99Heritability analysis of behaviour genetics rests on three legs: (1) The nineteenth century nature–nurture ideas of Galton, (2) Fisher’s (1918) genetics and (3) Jinks and Fulker (1970). If one accepts the concept of evolution by adaptation, then many of our behavioural traits evolved when our ancestors tried desperately to adapt to the environment. That environment is gone. Therefore, Galton’s idea of separation of nature and nurture effects is not realistic. Moreover, the effects of two factors can be separated only by properly designed experiments in which the levels of the two factors are under the control of the experimenter. Such experiments are not possible on human beings. Fisher’s genetics predates our understanding of chromosomal inheritance. His basic assumption that genes segregate independently is not correct because all genes on a chromosome segregate together. Moreover, his kinship correlation formulae are wrong (Vetta, 1976a). Vetta also pointed out the algebraic error in Jinks and Fulker (1970). Thus, none of the three legs would support anything.
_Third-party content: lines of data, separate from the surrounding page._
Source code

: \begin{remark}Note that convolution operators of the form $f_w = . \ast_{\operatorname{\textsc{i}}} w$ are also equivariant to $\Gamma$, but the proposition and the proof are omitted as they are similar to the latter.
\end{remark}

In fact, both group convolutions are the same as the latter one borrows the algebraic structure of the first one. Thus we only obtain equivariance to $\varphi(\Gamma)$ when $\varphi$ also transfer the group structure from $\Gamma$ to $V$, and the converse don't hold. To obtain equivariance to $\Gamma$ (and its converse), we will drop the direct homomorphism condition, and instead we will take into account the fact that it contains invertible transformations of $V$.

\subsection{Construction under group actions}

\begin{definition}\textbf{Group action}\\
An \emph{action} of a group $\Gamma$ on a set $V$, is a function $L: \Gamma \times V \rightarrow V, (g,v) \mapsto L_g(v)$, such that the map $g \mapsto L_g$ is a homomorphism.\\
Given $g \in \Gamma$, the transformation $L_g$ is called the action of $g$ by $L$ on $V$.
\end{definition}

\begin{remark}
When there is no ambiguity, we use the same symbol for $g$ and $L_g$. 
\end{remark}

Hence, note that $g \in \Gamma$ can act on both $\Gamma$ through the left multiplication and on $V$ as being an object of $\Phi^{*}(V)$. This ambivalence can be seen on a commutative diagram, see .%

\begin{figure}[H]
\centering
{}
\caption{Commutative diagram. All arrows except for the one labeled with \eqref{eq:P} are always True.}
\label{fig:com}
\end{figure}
100Most human traits involve assortative mating. Whenever behaviour geneticists fit a genetic model involving assortative mating, they use incorrect formulae (Capron et al., 1999). Heritability analysis would, at best, tell us that x% of the variation of a trait is “genetic”. It cannot tell us anything about the factors that affect the trait or how to improve it. It is a blind alley. Moreover, behaviour genetics confuses statistical concepts with genetic concepts. It is better to study the inheritance of a trait using the concept of the intensity of inheritance. Demographic behaviour, e.g. fertility, differs from other behavioural traits. Fertility and the factors that cause infertility differ in the two sexes. Heritability analysis should not be used for such a trait.
101Molecular and genomic sciences provide better avenues for research in demographic behaviour. Molecular research suggests that human traits could be regulated by genes. These genes can be “+ genes” or “– genes”, depending on their effect. Thus, the Fisherian concept of genes having only additive effects may be outdated. The concept of the species value of a gene that is similar to the concept of “place value of a number” may play an important role in the study of behaviour.